→ **What you should do**:
With the pictures omitted, write out the entries that follow exactly as they stand.

→ **Dataset**:
* * * * *
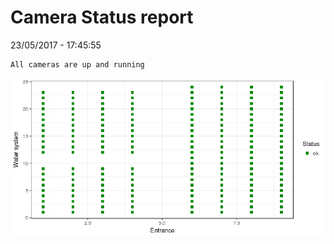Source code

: Camera Status report
================
23/05/2017 - 17:45:55

    All cameras are up and running

![](camreport_files/figure-markdown_github/unnamed-chunk-2-1.png)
* * * * *
→ **Answer to this task**:
Source code

: Camera Status report
================
23/05/2017 - 17:45:55

    All cameras are up and running

![](camreport_files/figure-markdown_github/unnamed-chunk-2-1.png)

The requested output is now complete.